Data extract.
-=-=-=-=-
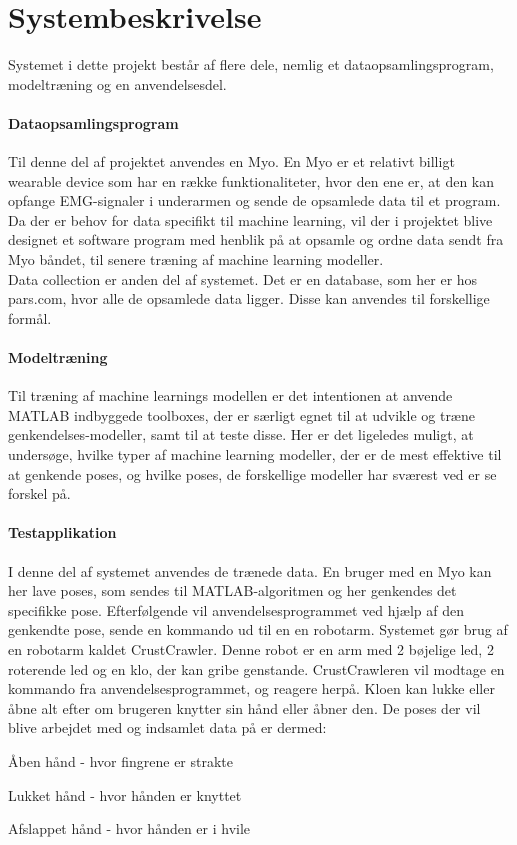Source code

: \thispagestyle{fancy}
\chapter{Systembeskrivelse}
\label{chp:systembeskrivelse}

Systemet i dette projekt består af flere dele, nemlig et dataopsamlingsprogram, modeltræning og en anvendelsesdel.
\subsubsection{Dataopsamlingsprogram}
Til denne del af projektet anvendes en Myo. En Myo er et relativt billigt wearable device som har en række funktionaliteter, hvor den ene er, at den kan opfange EMG-signaler i underarmen og sende de opsamlede data til et program.\\
Da der er behov for data specifikt til machine learning, vil der i projektet blive designet et software program med henblik på at opsamle og ordne data sendt fra Myo båndet, til senere træning af machine learning modeller.\\
Data collection er anden del af systemet. Det er en database, som her er hos pars.com, hvor alle de opsamlede data ligger. Disse kan anvendes til forskellige formål.

\subsubsection{Modeltræning}
Til træning af machine learnings modellen er det intentionen at anvende MATLAB indbyggede toolboxes, der er særligt egnet til at udvikle og træne genkendelses-modeller, samt til at teste disse. 
Her er det ligeledes muligt, at undersøge, hvilke typer af machine learning modeller, der er de mest effektive til at genkende poses, og hvilke poses, de forskellige modeller har sværest ved er se forskel på.

\subsubsection{Testapplikation}
I denne del af systemet anvendes de trænede data. En bruger med en Myo kan her lave poses, som sendes til MATLAB-algoritmen og her genkendes det specifikke pose. Efterfølgende vil anvendelsesprogrammet ved hjælp af den genkendte pose, sende en kommando ud til en en robotarm. Systemet gør brug af en robotarm kaldet CrustCrawler. Denne robot er en arm med 2 bøjelige led, 2 roterende led og en klo, der kan gribe genstande. CrustCrawleren vil modtage en kommando fra anvendelsesprogrammet, og reagere herpå. Kloen kan lukke eller åbne alt efter om brugeren knytter sin hånd eller åbner den. De poses der vil blive arbejdet med og indsamlet data på er dermed:
\begin{myItemize}
	\item Åben hånd - hvor fingrene er strakte
	\item Lukket hånd - hvor hånden er knyttet
	\item Afslappet hånd - hvor hånden er i hvile
\end{myItemize}


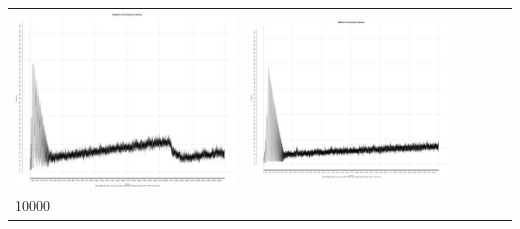 \begin{table}[htbp]
{\begin{tabular}{l | ccccc}
\begin{minipage}{.15\textwidth}
     			 	\includegraphics[width=\linewidth]{images/mema-triple/N11}
    				 \end{minipage}
    			   &	 \begin{minipage}{.15\textwidth}\vspace{2pt}     							
     			 	\includegraphics[width=\linewidth]{images/mema-triple/N13}
    				 \end{minipage}\\
		10000  &	 \begin{minipage}{.15\textwidth}\vspace{2pt}     							

\end{minipage}
\end{tabular}}
\end{table}
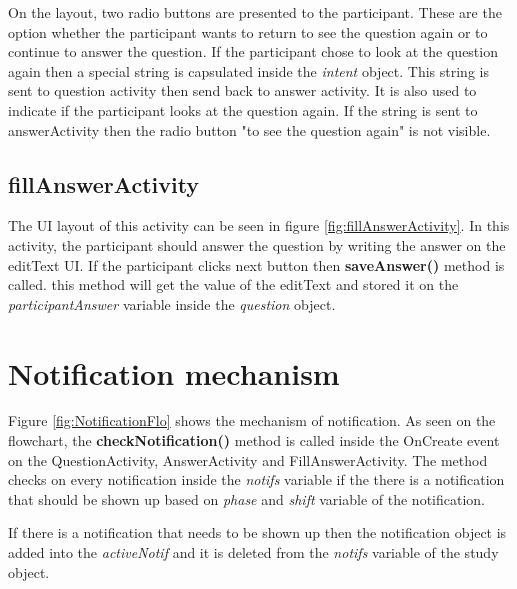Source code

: On the layout, two radio buttons are presented to the participant. These are the option whether the participant wants to return to see the question again or to continue
 to answer the question.
If the participant chose to look at the question again then a special string is capsulated inside the \textit{intent} object.
This string is sent to question activity then send back to answer activity. It is also used to indicate if the participant looks at the question again.
If the string is sent to answerActivity then the radio button "to see the question again" is not visible.


\subsection{fillAnswerActivity}
The UI layout of this activity can be seen in figure \ref{fig:fillAnswerActivity}.
In this activity, the participant should answer the question by writing the answer on the editText UI.
If the participant clicks next button then \textbf{saveAnswer()} method is called. this method will get the value of the editText
and stored it on the \textit{participantAnswer} variable inside the \textit{question} object.


\section{Notification mechanism}
Figure \ref{fig:NotificationFlo} shows the mechanism of notification.
As seen on the flowchart, the \textbf{checkNotification()} method is called inside
the OnCreate event on the QuestionActivity, AnswerActivity and FillAnswerActivity.
The method checks on every notification inside the \textit{notifs} variable if the there is a notification that should be shown up based on \textit{phase} and \textit{shift} variable of the notification.

If there is a notification that needs to be shown up then the notification object is added into the \textit{activeNotif} and it is deleted from the \textit{notifs} variable of the study object.

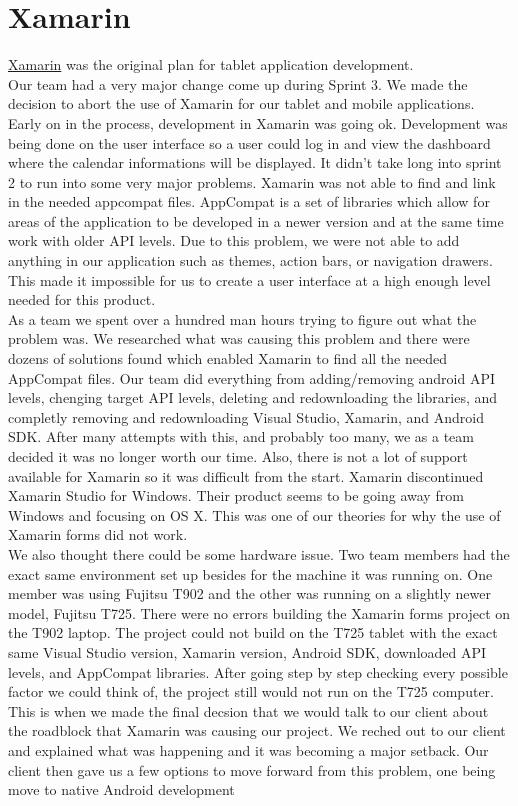 \documentclass{book}
\begin{document}
\chapter{Xamarin}
\label{XamarinAppendix}
\href{https://www.xamarin.com/}{Xamarin} was the original plan for tablet application development. \\

Our team had a very major change come up during Sprint 3.  We made the decision to abort the use of Xamarin for our tablet and mobile applications.  Early on in the process, development in Xamarin was going ok.  Development was being done on the user interface so a user could log in and view the dashboard where the calendar informations will be displayed.  It didn't take long into sprint 2 to run into some very major problems. Xamarin was not able to find and link in the needed appcompat files.  AppCompat is a set of libraries which allow for areas of the application to be developed in a newer version and at the same time work with older API levels. Due to this problem, we were not able to add anything in our application such as themes, action bars, or navigation drawers.  This made it impossible for us to create a user interface at a high enough level needed for this product.\\  

\noindent As a team we spent over a hundred man hours trying to figure out what the problem was.  We researched what was causing this problem and there were dozens of solutions found which enabled Xamarin to find all the needed AppCompat files. Our team did everything from adding/removing android API levels, chenging target API levels, deleting and redownloading the libraries, and completly removing and redownloading Visual Studio, Xamarin, and Android SDK.  After many attempts with this, and probably too many, we as a team decided it was no longer worth our time.  Also, there is not a lot of support available for Xamarin so it was difficult from the start.  Xamarin discontinued Xamarin Studio for Windows.  Their product seems to be going away from Windows and focusing on OS X. This was one of our theories for why the use of Xamarin forms did not work. \\ 

\noindent We also thought there could be some hardware issue.  Two team members had the exact same environment set up besides for the machine it was running on.  One member was using Fujitsu T902 and the other was running on a slightly newer model, Fujitsu T725. There were no errors building the Xamarin forms project on the T902 laptop.  The project could not build on the T725 tablet with the exact same Visual Studio version, Xamarin version, Android SDK, downloaded API levels, and AppCompat libraries.  After going step by step checking every possible factor we could think of, the project still would not run on the T725 computer.  This is when we made the final decsion that we would talk to our client about the roadblock that Xamarin was causing our project.  We reched out to our client and explained what was happening and it was becoming a major setback. Our client then gave us a few options to move forward from this problem, one being move to native Android development\\
\end{document}

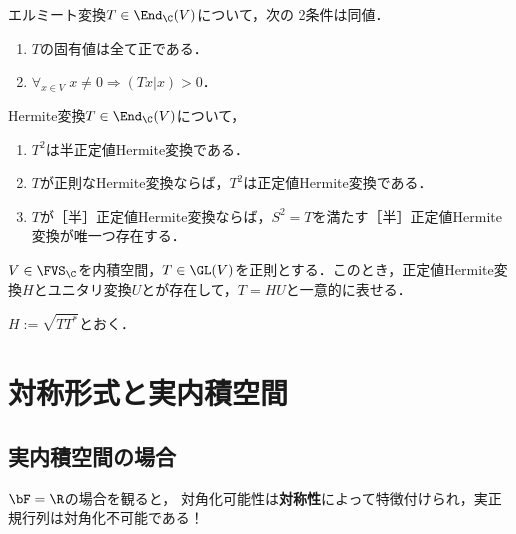 \documentclass[uplatex, dvipdfmx]{jsreport}
\begin{document}
\begin{proposition}
    エルミート変換$T\in\End_\C(V)$について，次の
    2条件は同値．
    \begin{enumerate}
        \item $T$の固有値は全て正である．
        \item $\forall_{x\in V}\;x\ne0\Rightarrow(Tx|x)>0$．
    \end{enumerate}
\end{proposition}

\begin{corollary}
    Hermite変換$T\in\End_\C(V)$について，
    \begin{enumerate}
        \item $T^2$は半正定値Hermite変換である．
        \item $T$が正則なHermite変換ならば，$T^2$は正定値Hermite変換である．
        \item $T$が［半］正定値Hermite変換ならば，$S^2=T$を満たす［半］正定値Hermite変換が唯一つ存在する．
    \end{enumerate}
\end{corollary}

\begin{theorem}
    $V\in\FVS_\C$を内積空間，$T\in\GL(V)$を正則とする．このとき，正定値Hermite変換$H$とユニタリ変換$U$とが存在して，$T=HU$と一意的に表せる．
\end{theorem}
\begin{Proof}
    $H:=\sqrt{TT^*}$とおく．
\end{Proof}

\section{対称形式と実内積空間}

\subsection{実内積空間の場合}

\begin{tcolorbox}[colframe=ForestGreen, colback=ForestGreen!10!white,breakable,colbacktitle=ForestGreen!40!white,coltitle=black,fonttitle=\bfseries\sffamily,
title=]
    $\bF=\R$の場合を観ると，
    対角化可能性は\textbf{対称性}によって特徴付けられ，実正規行列は対角化不可能である！
\end{tcolorbox}
\end{document}
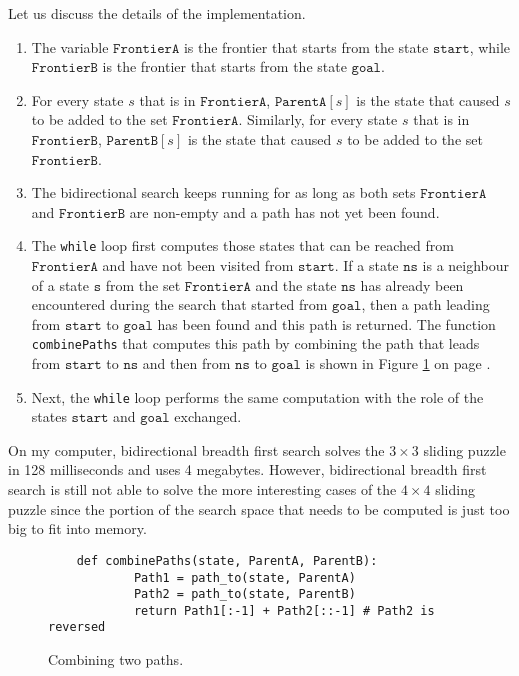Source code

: Let us discuss the details of the implementation.
\begin{enumerate}
\item The variable $\texttt{FrontierA}$ is the frontier that starts from the state $\texttt{start}$, while
      $\texttt{FrontierB}$ is the frontier that starts from the state $\texttt{goal}$.
\item For every state $s$ that is in $\texttt{FrontierA}$, $\mathtt{ParentA}[s]$ is the state that caused $s$
      to be added to the set $\texttt{FrontierA}$.  Similarly, for every state $s$ that is in $\texttt{FrontierB}$,
      $\mathtt{ParentB}[s]$ is the state that caused $s$ to be added to the set $\texttt{FrontierB}$.
\item The bidirectional search keeps running for as long as both sets $\texttt{FrontierA}$ and
      $\texttt{FrontierB}$ are non-empty and a path has not yet been found.
\item The \texttt{while} loop first computes those states that can be reached from $\texttt{FrontierA}$ and have not been
      visited from $\texttt{start}$.  If a state $\texttt{ns}$ is a neighbour of a state $\texttt{s}$ from the set
      $\texttt{FrontierA}$ and the state $\texttt{ns}$ has already been encountered during the search that started
      from $\texttt{goal}$, then a path leading from $\texttt{start}$ to $\texttt{goal}$ has been found and this path
      is returned.  The function \texttt{combinePaths} that computes this path by combining the path that leads
      from $\texttt{start}$ to $\texttt{ns}$ and then from $\texttt{ns}$ to $\texttt{goal}$ is shown in Figure
      \ref{fig:combine-paths.stlx} on page \pageref{fig:combine-paths.stlx}.
\item Next, the \texttt{while} loop performs the same computation with the role of the states $\texttt{start}$
      and $\texttt{goal}$ exchanged. 
\end{enumerate}
On my computer, bidirectional breadth first search solves the $3 \times 3$ sliding puzzle in 128
milliseconds and uses 4 megabytes.  However, bidirectional breadth first search is still not able to solve the
more interesting cases of the $4 \times 4$ sliding puzzle since the portion of the search space that needs to
be computed is just too big to fit into memory. 

\begin{figure}[!ht]
\centering
\begin{verbatim}
    def combinePaths(state, ParentA, ParentB):
            Path1 = path_to(state, ParentA)
            Path2 = path_to(state, ParentB)
            return Path1[:-1] + Path2[::-1] # Path2 is reversed
\end{verbatim}
\vspace*{-0.3cm}
\caption{Combining two paths.}
\label{fig:combine-paths.stlx}
\end{figure}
-=-=-=-=-
Repeat only the lines from the beginning of the material through the line containing "Til denne del", both ends kept, leaving pictures out.

Source code

: \thispagestyle{fancy}
\chapter{Systembeskrivelse}
\label{chp:systembeskrivelse}

Systemet i dette projekt består af flere dele, nemlig et dataopsamlingsprogram, modeltræning og en anvendelsesdel.
\subsubsection{Dataopsamlingsprogram}
Til denne del af projektet anvendes en Myo. En Myo er et relativt billigt wearable device som har en række funktionaliteter, hvor den ene er, at den kan opfange EMG-signaler i underarmen og sende de opsamlede data til et program.\\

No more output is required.